Archive for Appointments

Affirmative action appointments have to be defensible

Posted in Affirmative action with tags , , on December 8, 2008 by labourlawoffices


Affirmative action

Affirmative action

Appointments and promotions supported by affirmative action considerations are, as a general principle not a contentious issue in the South African workplace nowadays.  What is, however, contentious is whether such affirmative action appointments and promotions are correctly understood, done in accordance with fair labour practices and the constitutional imperatives of promoting equality in and transforming the workplace.

It is therefore always welcome and informative to take cognisance of how the Supreme Court of Appeal interprets the application of affirmative action in employment.

The recently reported case of Gordon v Department of Health:  Kwazulu Natal is instructive in this regard.

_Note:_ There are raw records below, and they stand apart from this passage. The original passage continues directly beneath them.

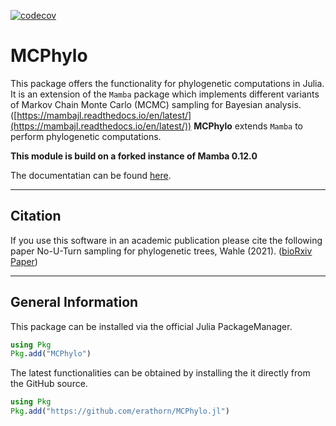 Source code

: [![codecov](https://codecov.io/gh/erathorn/MCPhylo.jl/branch/master/graph/badge.svg?token=05DQRGQAIK)](https://codecov.io/gh/erathorn/MCPhylo.jl)

# MCPhylo

This package offers the functionality for phylogenetic computations in Julia. It is an extension of the `Mamba` package which implements different variants of Markov Chain Monte Carlo (MCMC) sampling for Bayesian analysis. ([https://mambajl.readthedocs.io/en/latest/](https://mambajl.readthedocs.io/en/latest/))
**MCPhylo** extends `Mamba` to perform phylogenetic computations.

**This module is build on a forked instance of Mamba 0.12.0**

The documentatian can be found [here](https://erathorn.github.io/MCPhylo.jl/dev/).

------
## Citation

If you use this software in an academic publication please cite the following paper
No-U-Turn sampling for phylogenetic trees, Wahle (2021).  ([bioRxiv Paper](https://doi.org/10.1101/2021.03.16.435623))

------

## General Information

This package can be installed via the official Julia PackageManager.

```julia
using Pkg
Pkg.add("MCPhylo")
```

The latest functionalities can be obtained by installing the it directly from the GitHub source.

```julia
using Pkg
Pkg.add("https://github.com/erathorn/MCPhylo.jl")
```

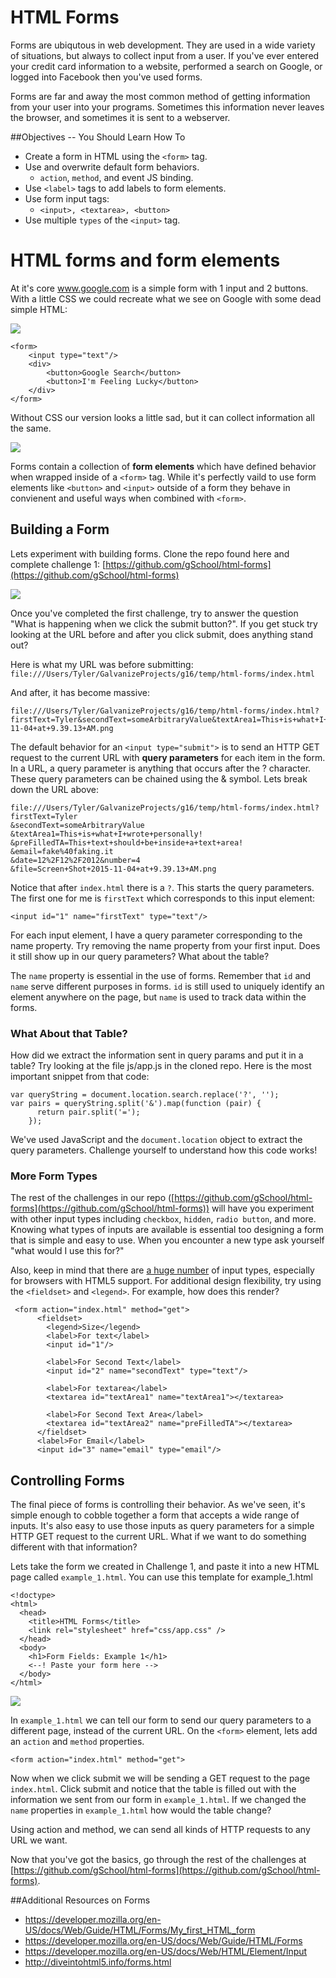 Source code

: # HTML Forms

Forms are ubiqutous in web development. They are used in a wide variety of situations, but always to collect input from a user. If you've ever entered your credit card information to a website, performed a search on Google, or logged into Facebook then you've used forms.

Forms are far and away the most common method of getting information from your user into your programs. Sometimes this information never leaves the browser, and sometimes it is sent to a webserver.

##Objectives -- You Should Learn How To

* Create a form in HTML using the `<form>` tag.
* Use and overwrite default form behaviors.
	* `action`, `method`, and event JS binding.
* Use `<label>` tags to add labels to form elements.
* Use form input tags:
	* `<input>, <textarea>, <button>`
* Use multiple `types` of the `<input>` tag.


# HTML forms and form elements

At it's core www.google.com is a simple form with 1 input and 2 buttons. With a little CSS we could recreate what we see on Google with some dead simple HTML:

![](http://i.imgur.com/hcP92bJ.png)

```
<form>
	<input type="text"/>
	<div>
		<button>Google Search</button>
		<button>I'm Feeling Lucky</button>
	</div>
</form>
```

Without CSS our version looks a little sad, but it can collect information  all the same.

![](http://i.imgur.com/vqOjeBe.png)

Forms contain a collection of __form elements__ which have defined behavior when wrapped inside of a `<form>` tag. While it's perfectly vaild to use form elements like `<button>` and `<input>` outside of a form they behave in convienent and useful ways when combined with `<form>`. 

## Building a Form

Lets experiment with building forms. Clone the repo found here and complete challenge 1: [https://github.com/gSchool/html-forms](https://github.com/gSchool/html-forms)

![](https://media1.giphy.com/media/YhyAJUCpno53y/200.gif)

Once you've completed the first challenge, try to answer the question "What is happening when we click the submit button?". If you get stuck try looking at the URL before and after you click submit, does anything stand out?

Here is what my URL was before submitting:
`file:///Users/Tyler/GalvanizeProjects/g16/temp/html-forms/index.html`

And after, it has become massive:

```
file:///Users/Tyler/GalvanizeProjects/g16/temp/html-forms/index.html?firstText=Tyler&secondText=someArbitraryValue&textArea1=This+is+what+I+wrote+personally!&preFilledTA=This+text+should+be+inside+a+text+area!&email=fake%40faking.it&date=12%2F12%2F2012&number=4&file=Screen+Shot+2015-11-04+at+9.39.13+AM.png
```

The default behavior for an `<input type="submit">` is to send an HTTP GET request to the current URL with __query parameters__ for each item in the form. In a URL, a query parameter is anything that occurs after the ? character. These query parameters can be chained using the & symbol. Lets break down the URL above:

```
file:///Users/Tyler/GalvanizeProjects/g16/temp/html-forms/index.html?
firstText=Tyler
&secondText=someArbitraryValue
&textArea1=This+is+what+I+wrote+personally!
&preFilledTA=This+text+should+be+inside+a+text+area!
&email=fake%40faking.it
&date=12%2F12%2F2012&number=4
&file=Screen+Shot+2015-11-04+at+9.39.13+AM.png
```

Notice that after `index.html` there is a `?`. This starts the query parameters. The first one for me is `firstText` which corresponds to this input element:

```
<input id="1" name="firstText" type="text"/>
```

For each input element, I have a query parameter corresponding to the name property. Try removing the name property from your first input. Does it still show up in our query parameters? What about the table?

The `name` property is essential in the use of forms. Remember that `id` and `name` serve different purposes in forms. `id` is still used to uniquely identify an element anywhere on the page, but `name` is used to track data within the forms.

### What About that Table?

How did we extract the information sent in query params and put it in a table? Try looking at the file js/app.js in the cloned repo. Here is the most important snippet from that code:

```
var queryString = document.location.search.replace('?', '');
var pairs = queryString.split('&').map(function (pair) {
      return pair.split('=');
    });
```

We've used JavaScript and the `document.location` object to extract the query parameters. Challenge yourself to understand how this code works!


### More Form Types

The rest of the challenges in our repo ([https://github.com/gSchool/html-forms](https://github.com/gSchool/html-forms)) will have you experiment with other input types including `checkbox`, `hidden`, `radio button`, and more. Knowing what types of inputs are available is essential too designing a form that is simple and easy to use. When you encounter a new type ask yourself "what would I use this for?"

Also, keep in mind that there are [a huge number](https://developer.mozilla.org/en-US/docs/Web/HTML/Element/input) of input types, especially for browsers with HTML5 support. For additional design flexibility, try using the `<fieldset>` and `<legend>`. For example, how does this render?

```
 <form action="index.html" method="get">
      <fieldset>
        <legend>Size</legend>
        <label>For text</label>
        <input id="1"/>

        <label>For Second Text</label>
        <input id="2" name="secondText" type="text"/>

        <label>For textarea</label>
        <textarea id="textArea1" name="textArea1"></textarea>

        <label>For Second Text Area</label>
        <textarea id="textArea2" name="preFilledTA"></textarea>
      </fieldset>
      <label>For Email</label>
      <input id="3" name="email" type="email"/>
```


## Controlling Forms

The final piece of forms is controlling their behavior. As we've seen, it's simple enough to cobble together a form that accepts a wide range of inputs. It's also easy to use those inputs as query parameters for a simple HTTP GET request to the current URL. What if we want to do something different with that information?

Lets take the form we created in Challenge 1, and paste it into a new HTML page called `example_1.html`. You can use this template for example_1.html

```
<!doctype>
<html>
  <head>
    <title>HTML Forms</title>
    <link rel="stylesheet" href="css/app.css" />
  </head>
  <body>
    <h1>Form Fields: Example 1</h1>
	<--! Paste your form here -->
  </body>
</html>
```

![](http://www.animatedgif.net/computers/a_10mailput_e0.gif)

In `example_1.html` we can tell our form to send our query parameters to a different page, instead of the current URL. On the `<form>` element, lets add an `action` and `method` properties.

```
<form action="index.html" method="get">
```

Now when we click submit we will be sending a GET request to the page `index.html`. Click submit and notice that the table is filled out with the information we sent from our form in `example_1.html`. If we changed the `name` properties in `example_1.html` how would the table change?

Using action and method, we can send all kinds of HTTP requests to any URL we want.

Now that you've got the basics, go through the rest of the challenges at [https://github.com/gSchool/html-forms](https://github.com/gSchool/html-forms).

##Additional Resources on Forms

- https://developer.mozilla.org/en-US/docs/Web/Guide/HTML/Forms/My_first_HTML_form
- https://developer.mozilla.org/en-US/docs/Web/Guide/HTML/Forms
- https://developer.mozilla.org/en-US/docs/Web/HTML/Element/Input
- http://diveintohtml5.info/forms.html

The appellant, the then Assistant Director of a hospital, applied for the post of Deputy Director:  Administration at another hospital.  After interviewing the candidates, the selection committee decided that the appellant was the most suitable candidate, based on his strong leadership and planning and control competencies, criteria which were found lacking in the other candidates.  The panel’s recommendation was endorsed by the province’s Department of Health, but not by the Provincial Public Service Commission, which directed the Department to appoint a black male candidate.

The appellant instituted action in the Labour Court, claiming to have been unfairly discriminated against on the basis of race.  The Labour Court dismissed the application and the appellant appealed to the Labour Appeal Court.  Such Court held that the application was fatally defective because the successful candidate had not been joined or “at least” had not been afforded the opportunity to be heard, and dismissed the appeal on that basis alone.

The Appeal Court found that the Labour Appeal Court had erred by finding that the successful candidate should have been joined.

Merits of the claim

The Court noted that the appellant’s contention was that in the absence of a rational policy, plan or program which justified the Department acting in an inherently arbitrary manner, the failure to appoint him was discriminatory and unfair.  The Department contended that its decision was beyond judicial scrutiny because, even in the absence of a specific plan or policy, appointing a black candidate was a measure designed to promote equality and transformation of the public service.

The Court found that the appellant had been discriminated against on the basis of his race.  Item 2 (1) (a) (since repealed) of Schedule 7 of the Labour Relations Act 66 of 1995 which applied, provided that, in spite of the prohibition of discrimination, employers could adopt employment policies or practices “designed to achieve the adequate protection or advancement of persons or groups or categories of persons disadvantaged by unfair discrimination”.

The Court held that while affirmative action is designed to uplift the previously disadvantaged, the question was whether the appointment of the successful black candidate in this case was a measure falling within the terms of that item, as read with the Interim Constitution Act 200 of 1993.  The Court noted that item 2 (1) (a) dealt with employment policies and practices.  It held that in cases involving alleged discrimination, the Courts have always focused on the policies or plans by which employers sought to defend themselves to establish whether those plans or policies were rationally connected with the constitutional imperative of promoting equality.  The Court noted that ad hoc or random actions were found incapable of meeting such objective.  The Court therefore deduced that properly formulated plans go a long way to meeting the requirements of rationality.  Thus rational affirmative action plans or programs are approved while ad hoc or random actions are impermissible the Court stated.

Turning to the facts, the Court noted that the argument that the successful candidate’s appointment was a measure to advance employment equity was the only justification advanced for discriminating against the appellant.  The Department had no policy or plan.  Neither was the Commission able to provide a coherent explanation for rejecting the appellant, or to explain how the question of representivity was addressed in the recruitment and selection process.  This, the Court said, indicated that the Commission held a view that the only way to promote equality was to appoint black candidates.  The appointment was accordingly found to be clearly ad hoc, arbitrary and unfair.

The Court concluded that in the quest to attain representivity, efficiency and fairness were not to be compromised.  To justify the failure to appoint a candidate who complied with stipulated requirements it had to be shown that such action was not unfair.

The Court concluded that in the absence of an equity plan, the Department was obliged to follow legislation pertaining to selection and appointment, none of which permits the rejection of suitable candidates on the basis of race alone.

The appeal was upheld and the Department was ordered to pay the appellant the difference between the salary he received from 1996 to the date of this retirement in 2003, and the salary he actually would have received had he been promoted.